PROBLEM TO SOLVE: An unaltered copy of the listing below is required.

DATA TO USE:
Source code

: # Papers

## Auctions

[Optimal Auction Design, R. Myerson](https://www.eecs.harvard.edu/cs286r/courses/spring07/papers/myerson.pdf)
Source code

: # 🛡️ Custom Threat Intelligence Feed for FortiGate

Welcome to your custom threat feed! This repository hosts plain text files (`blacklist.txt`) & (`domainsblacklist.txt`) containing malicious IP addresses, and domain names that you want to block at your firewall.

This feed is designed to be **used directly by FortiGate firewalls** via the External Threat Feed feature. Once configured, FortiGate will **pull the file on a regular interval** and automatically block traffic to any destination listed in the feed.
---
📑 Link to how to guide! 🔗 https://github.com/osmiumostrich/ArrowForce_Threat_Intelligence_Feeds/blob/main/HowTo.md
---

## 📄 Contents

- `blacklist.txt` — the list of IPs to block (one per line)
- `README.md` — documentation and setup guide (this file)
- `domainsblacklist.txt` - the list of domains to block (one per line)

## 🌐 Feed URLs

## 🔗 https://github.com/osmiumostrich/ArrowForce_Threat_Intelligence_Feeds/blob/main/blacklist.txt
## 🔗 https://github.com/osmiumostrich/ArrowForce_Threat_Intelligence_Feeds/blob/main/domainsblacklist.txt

RESPONSE TO THIS EXERCISE:
Source code

: # Papers

## Auctions

[Optimal Auction Design, R. Myerson](https://www.eecs.harvard.edu/cs286r/courses/spring07/papers/myerson.pdf)
Source code

: # 🛡️ Custom Threat Intelligence Feed for FortiGate

Welcome to your custom threat feed! This repository hosts plain text files (`blacklist.txt`) & (`domainsblacklist.txt`) containing malicious IP addresses, and domain names that you want to block at your firewall.

This feed is designed to be **used directly by FortiGate firewalls** via the External Threat Feed feature. Once configured, FortiGate will **pull the file on a regular interval** and automatically block traffic to any destination listed in the feed.
---
📑 Link to how to guide! 🔗 https://github.com/osmiumostrich/ArrowForce_Threat_Intelligence_Feeds/blob/main/HowTo.md
---

## 📄 Contents

- `blacklist.txt` — the list of IPs to block (one per line)
- `README.md` — documentation and setup guide (this file)
- `domainsblacklist.txt` - the list of domains to block (one per line)

## 🌐 Feed URLs

## 🔗 https://github.com/osmiumostrich/ArrowForce_Threat_Intelligence_Feeds/blob/main/blacklist.txt
## 🔗 https://github.com/osmiumostrich/ArrowForce_Threat_Intelligence_Feeds/blob/main/domainsblacklist.txt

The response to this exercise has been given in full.